Input data:
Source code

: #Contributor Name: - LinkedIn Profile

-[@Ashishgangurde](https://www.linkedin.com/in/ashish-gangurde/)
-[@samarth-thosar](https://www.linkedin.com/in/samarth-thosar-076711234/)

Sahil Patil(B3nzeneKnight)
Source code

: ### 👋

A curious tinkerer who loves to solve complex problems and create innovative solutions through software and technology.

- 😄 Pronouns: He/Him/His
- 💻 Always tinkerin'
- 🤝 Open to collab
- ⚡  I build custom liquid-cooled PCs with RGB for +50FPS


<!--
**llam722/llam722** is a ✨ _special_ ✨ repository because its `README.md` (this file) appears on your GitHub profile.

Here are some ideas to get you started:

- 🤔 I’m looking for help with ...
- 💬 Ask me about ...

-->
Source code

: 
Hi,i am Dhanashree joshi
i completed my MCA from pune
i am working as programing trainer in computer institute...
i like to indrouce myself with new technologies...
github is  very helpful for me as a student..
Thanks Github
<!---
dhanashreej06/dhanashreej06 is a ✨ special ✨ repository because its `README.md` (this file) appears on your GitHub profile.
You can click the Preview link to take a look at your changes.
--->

Exercise aim:
Output every record above, exactly as written.

Result for this exercise:
Source code

: #Contributor Name: - LinkedIn Profile

-[@Ashishgangurde](https://www.linkedin.com/in/ashish-gangurde/)
-[@samarth-thosar](https://www.linkedin.com/in/samarth-thosar-076711234/)

Sahil Patil(B3nzeneKnight)
Source code

: ### 👋

A curious tinkerer who loves to solve complex problems and create innovative solutions through software and technology.

- 😄 Pronouns: He/Him/His
- 💻 Always tinkerin'
- 🤝 Open to collab
- ⚡  I build custom liquid-cooled PCs with RGB for +50FPS


<!--
**llam722/llam722** is a ✨ _special_ ✨ repository because its `README.md` (this file) appears on your GitHub profile.

Here are some ideas to get you started:

- 🤔 I’m looking for help with ...
- 💬 Ask me about ...

-->
Source code

: 
Hi,i am Dhanashree joshi
i completed my MCA from pune
i am working as programing trainer in computer institute...
i like to indrouce myself with new technologies...
github is  very helpful for me as a student..
Thanks Github
<!---
dhanashreej06/dhanashreej06 is a ✨ special ✨ repository because its `README.md` (this file) appears on your GitHub profile.
You can click the Preview link to take a look at your changes.
--->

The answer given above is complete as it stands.